Another social scientist, Genda Yuji, rebuts much of the parasite single argument in an article in the April issue of Chuo Koron. In “Parasite Single no Iibun” he argues that the young are taking fewer regular full-time positions not because they have lost the will to work, or because of the lack of a spirit of independence, but because there are fewer such jobs available to them.
Genda notes that although there has been much in the media about restructuring and unemployment among the middle-aged, relatively few such employees at large companies have lost their jobs. Only a little over 1 percent of the 3 million unemployed in Japan are college graduates aged 45-54, while the unemployment rate for men under 25 has been hovering around 10 percent from the spring of 1999.
The labor force of employees hired during the period of high growth is now aging and expensive: In 1979, shortly after the second oil shock, the percentage of male full-time employees aged 45 or over in companies of over 1,000 employees was 22 percent, but 20 years later in 1998 had risen to 36 percent. However, the investment in their training, their years of experience and restrictions on firing make it cheaper to keep them than to restructure. Since the mid-1990s small and medium enterprises are no longer in a position to accept the transfer of excess labor from larger companies, so the only choice left is cutting back on new hires.
Even though the difficult situation of the young is largely due to social and economic structures protecting the wage levels and jobs of the middle-aged, this is perceived by the young themselves and by society as a matter of voluntary choice. And of course there is psychological resistance on the part of the middle-aged to recognizing that their job security is the cause of youth unemployment.
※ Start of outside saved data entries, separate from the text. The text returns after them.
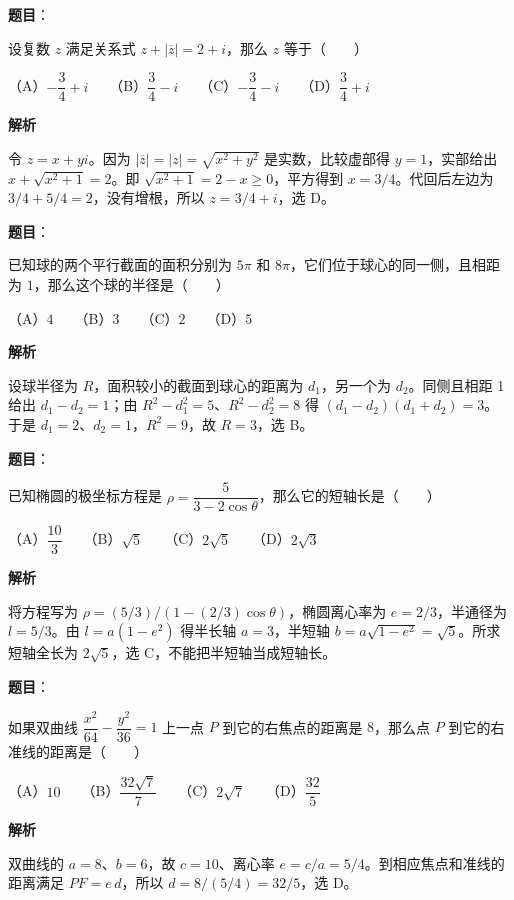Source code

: \begin{answer}

\textbf{题目}：

设复数 $z$ 满足关系式 $z+|\overline z|=2+i$，那么 $z$ 等于\mbox{（　　）}

（A）$-\dfrac34+i$　　（B）$\dfrac34-i$　　（C）$-\dfrac34-i$　　（D）$\dfrac34+i$

\textbf{解析}

令 $z=x+yi$。因为 $|\overline z|=|z|=\sqrt{x^2+y^2}$ 是实数，比较虚部得 $y=1$，实部给出 $x+\sqrt{x^2+1}=2$。即 $\sqrt{x^2+1}=2-x\ge0$，平方得到 $x=3/4$。代回后左边为 $3/4+5/4=2$，没有增根，所以 $z=3/4+i$，选 D。


\end{answer}
\begin{answer}

\textbf{题目}：

已知球的两个平行截面的面积分别为 $5\pi$ 和 $8\pi$，它们位于球心的同一侧，且相距为 $1$，那么这个球的半径是\mbox{（　　）}

（A）$4$　　（B）$3$　　（C）$2$　　（D）$5$

\textbf{解析}

设球半径为 $R$，面积较小的截面到球心的距离为 $d_1$，另一个为 $d_2$。同侧且相距 1 给出 $d_1-d_2=1$；由 $R^2-d_1^2=5$、$R^2-d_2^2=8$ 得 $(d_1-d_2)(d_1+d_2)=3$。于是 $d_1=2$、$d_2=1$，$R^2=9$，故 $R=3$，选 B。


\end{answer}
\begin{answer}

\textbf{题目}：

已知椭圆的极坐标方程是 $\rho=\dfrac5{3-2\cos\theta}$，那么它的短轴长是\mbox{（　　）}

（A）$\dfrac{10}3$　　（B）$\sqrt5$　　（C）$2\sqrt5$　　（D）$2\sqrt3$

\textbf{解析}

将方程写为 $\rho=(5/3)/(1-(2/3)\cos\theta)$，椭圆离心率为 $e=2/3$，半通径为 $l=5/3$。由 $l=a(1-e^2)$ 得半长轴 $a=3$，半短轴 $b=a\sqrt{1-e^2}=\sqrt5$。所求短轴全长为 $2\sqrt5$，选 C，不能把半短轴当成短轴长。


\end{answer}
\begin{answer}

\textbf{题目}：

如果双曲线 $\dfrac{x^2}{64}-\dfrac{y^2}{36}=1$ 上一点 $P$ 到它的右焦点的距离是 $8$，那么点 $P$ 到它的右准线的距离是\mbox{（　　）}

（A）$10$　　（B）$\dfrac{32\sqrt7}{7}$　　（C）$2\sqrt7$　　（D）$\dfrac{32}{5}$

\textbf{解析}

双曲线的 $a=8$、$b=6$，故 $c=10$、离心率 $e=c/a=5/4$。到相应焦点和准线的距离满足 $PF=e\,d$，所以 $d=8/(5/4)=32/5$，选 D。


\end{answer}

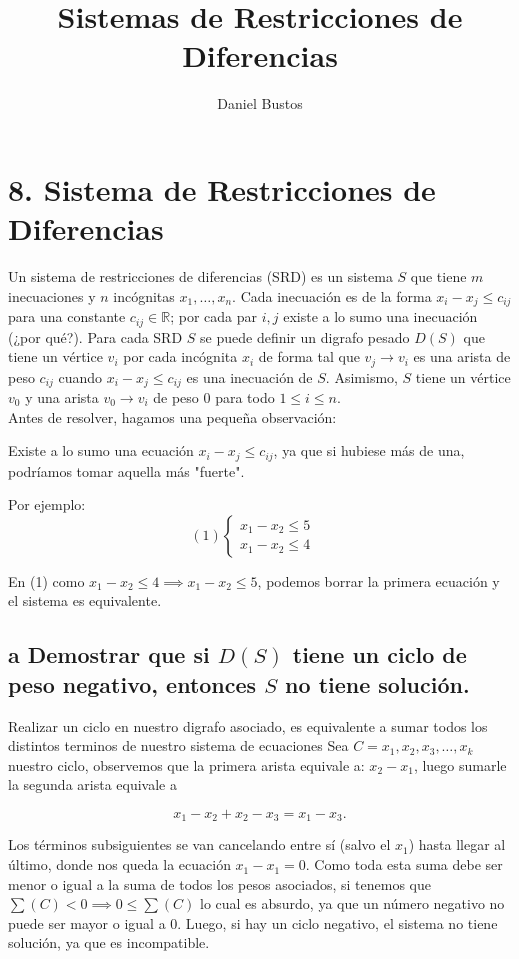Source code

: \documentclass{article}
\title{Sistemas de Restricciones de Diferencias}
\author{Daniel Bustos}
\date{}
\begin{document}
\maketitle

\section*{8. Sistema de Restricciones de Diferencias}

Un sistema de restricciones de diferencias (SRD) es un sistema $S$ que tiene $m$ inecuaciones y $n$ incógnitas $x_1, \ldots, x_n$. Cada inecuación es de la forma $x_i - x_j \leq c_{ij}$ para una constante $c_{ij} \in \mathbb{R}$; por cada par $i, j$ existe a lo sumo una inecuación (¿por qué?). Para cada SRD $S$ se puede definir un digrafo pesado $D(S)$ que tiene un vértice $v_i$ por cada incógnita $x_i$ de forma tal que $v_j \to v_i$ es una arista de peso $c_{ij}$ cuando $x_i - x_j \leq  c_{ij}$ es una inecuación de $S$. Asimismo, $S$ tiene un vértice $v_0$ y una arista $v_0 \to v_i$ de peso 0 para todo $1 \leq i \leq n$.\\

Antes de resolver, hagamos una pequeña observación:

Existe a lo sumo una ecuación $x_i - x_j \leq c_{ij}$, ya que si hubiese más de una, podríamos tomar aquella más "fuerte".

Por ejemplo:
\[
(1)
\begin{cases}
    x_1 - x_2 \leq 5 \\
    x_1 - x_2 \leq 4
\end{cases}
\quad
\]

En (1) como $x_1 - x_2 \leq 4 \implies x_1 - x_2 \leq 5$, podemos borrar la primera ecuación y el sistema es equivalente. 
\subsection*{a Demostrar que si $D(S)$ tiene un ciclo de peso negativo, entonces $S$ no tiene solución.}
Realizar un ciclo en nuestro digrafo asociado, es equivalente a sumar todos los distintos terminos de nuestro sistema de ecuaciones
Sea $C = x_1, x_2, x_3, \ldots, x_k$ nuestro ciclo, observemos que la primera arista equivale a: $x_2 - x_1$, luego sumarle la segunda arista equivale a 

\[
x_1 - x_2 + x_2 - x_3 = x_1 - x_3.
\]

Los términos subsiguientes se van cancelando entre sí (salvo el $x_1$) hasta llegar al último, donde nos queda la ecuación $x_1 - x_1 = 0$. Como toda esta suma debe ser menor o igual a la suma de todos los pesos asociados, si tenemos que $\sum(C) < 0 \implies 0 \leq \sum(C)$ lo cual es absurdo, ya que un número negativo no puede ser mayor o igual a 0. Luego, si hay un ciclo negativo, el sistema no tiene solución, ya que es incompatible.
\end{document}
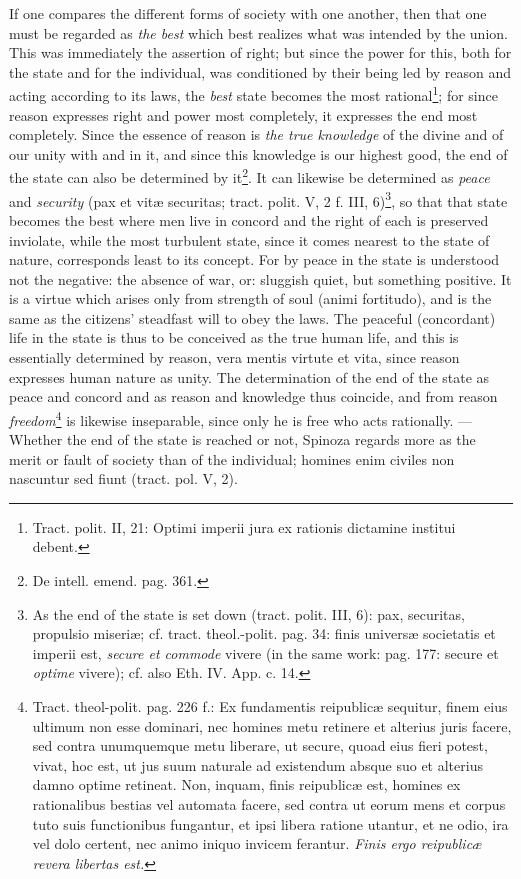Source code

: \documentclass[12pt,a4paper,openany]{book}
\newcommand{\opage}[1]{\marginnote{\footnotesize\textit{[#1]}}}
\begin{document}
If one compares the different forms of society with one another, then that one must be regarded as \emph{the best} which best realizes what was intended by the union. This was immediately the assertion of right; but since the power for this, both for the state and for the individual, was conditioned by their being led by reason and acting according to its laws, the \emph{best} state becomes the most rational\footnote{Tract. polit. II, 21: Optimi imperii jura ex rationis dictamine institui debent.}; for since reason expresses right and power most completely, it expresses the end most completely. Since the essence of reason is \emph{the true knowledge} of the divine and of our unity with and in it, and since this knowledge is our highest good, the end of the state can also be determined by it\footnote{De intell. emend. pag. 361.}. It can likewise be determined as \emph{peace} and \emph{security} (pax et vitæ securitas; tract. polit. V, 2 f. III, 6)\footnote{As the end of the state is set down (tract. polit. III, 6): pax, securitas, propulsio miseriæ; cf. tract. theol.-polit. pag. 34: finis universæ societatis et imperii est, \emph{secure et commode} vivere (in the same work: pag. 177: secure et \emph{optime} vivere); cf. also Eth. IV. App. c. 14.}, so that
\opage{143}\setcounter{footnote}{0}that state becomes the best where men live in concord and the right of each is preserved inviolate, while the most turbulent state, since it comes nearest to the state of nature, corresponds least to its concept. For by peace in the state is understood not the negative: the absence of war, or: sluggish quiet, but something positive. It is a virtue which arises only from strength of soul (animi fortitudo), and is the same as the citizens' steadfast will to obey the laws. The peaceful (concordant) life in the state is thus to be conceived as the true human life, and this is essentially determined by reason, vera mentis virtute et vita, since reason expresses human nature as unity. The determination of the end of the state as peace and concord and as reason and knowledge thus coincide, and from reason \emph{freedom}\footnote{Tract. theol-polit. pag. 226 f.: Ex fundamentis reipublicæ sequitur, finem eius ultimum non esse dominari, nec homines metu retinere et alterius juris facere, sed contra unumquemque metu liberare, ut secure, quoad eius fieri potest, vivat, hoc est, ut jus suum naturale ad existendum absque suo et alterius damno optime retineat. Non, inquam, finis reipublicæ est, homines ex rationalibus bestias vel automata facere, sed contra ut eorum mens et corpus tuto suis functionibus fungantur, et ipsi libera ratione utantur, et ne odio, ira vel dolo certent, nec animo iniquo invicem ferantur. \emph{Finis ergo reipublicæ revera libertas est.}} is likewise inseparable, since only he is free who acts rationally. --- Whether the end of the state is reached or not, Spinoza regards more as the merit or fault of society than of the individual; homines enim civiles non nascuntur sed fiunt (tract. pol. V, 2). %
\end{document}
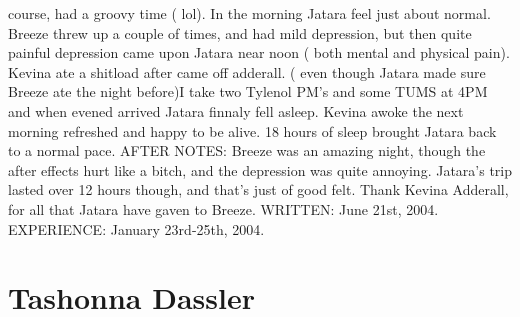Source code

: \documentclass[12pt]{book}
\begin{document}
course, had a groovy time ( lol). In the morning Jatara feel just about normal. Breeze threw up a couple of times, and had mild depression, but then quite painful depression came upon Jatara near noon ( both mental and physical pain). Kevina ate a shitload after came off adderall. ( even though Jatara made sure Breeze ate the night before)I take two Tylenol PM's and some TUMS at 4PM and when evened arrived Jatara finnaly fell asleep. Kevina awoke the next morning refreshed and happy to be alive. 18 hours of sleep brought Jatara back to a normal pace. AFTER NOTES: Breeze was an amazing night, though the after effects hurt like a bitch, and the depression was quite annoying. Jatara's trip lasted over 12 hours though, and that's just of good felt. Thank Kevina Adderall, for all that Jatara have gaven to Breeze. WRITTEN: June 21st, 2004. EXPERIENCE: January 23rd-25th, 2004.



\chapter{Tashonna Dassler}
\end{document}
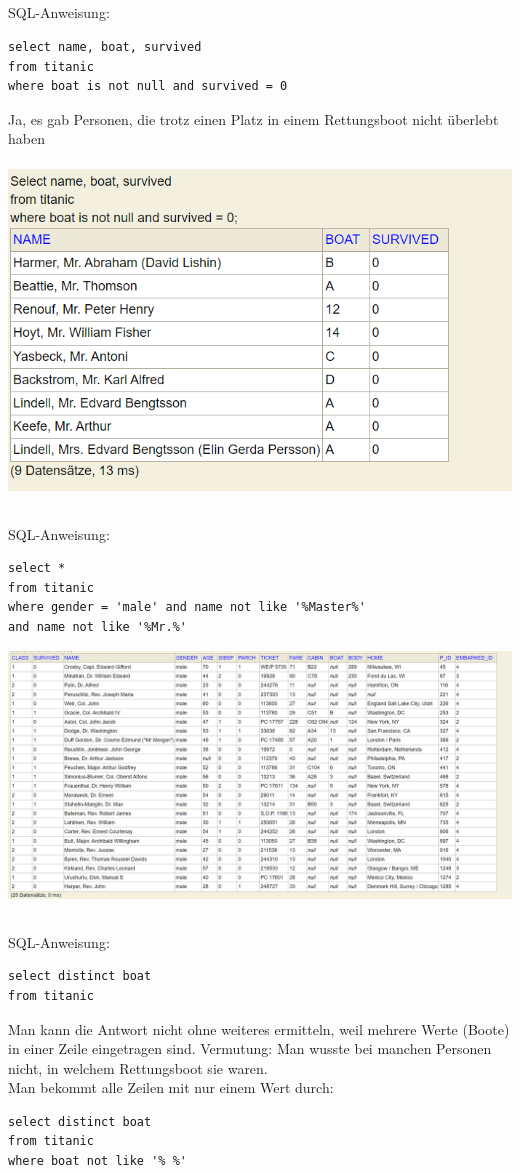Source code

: \documentclass[a4paper, 11pt, titlepage]{article}
\begin{document}
\subsection{}
SQL-Anweisung:
\begin{lstlisting}
select name, boat, survived
from titanic
where boat is not null and survived = 0
\end{lstlisting}
Ja, es gab Personen, die trotz einen Platz in einem Rettungsboot nicht überlebt haben\\
\\
\includegraphics [width = 10 cm] {i}
\newpage
\subsection{}
SQL-Anweisung:
\begin{lstlisting}
select *
from titanic
where gender = 'male' and name not like '%Master%' 
and name not like '%Mr.%'
\end{lstlisting}
\includegraphics [width = 15 cm] {j}
\subsection{}
SQL-Anweisung:
\begin{lstlisting}
select distinct boat
from titanic
\end{lstlisting}
Man kann die Antwort nicht ohne weiteres ermitteln, weil mehrere Werte (Boote) in einer Zeile eingetragen sind. Vermutung: Man wusste bei manchen Personen nicht, in welchem Rettungsboot sie waren.\\
Man bekommt alle Zeilen mit nur einem Wert durch:\\
\begin{lstlisting}
select distinct boat
from titanic
where boat not like '% %'
\end{lstlisting}
\end{document}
As Genda says, there does seem to be an element of blaming the victim in the current spirit of parasite-single bashing (I remember when such unmarrieds were indulgently referred to as dokushin kizoku). The attack on any divergence from traditional lifestyles or work values would seem to reflect the deep conservatism of the Japanese system, while the relative absence of crime and social disaffection among the young shows its strength.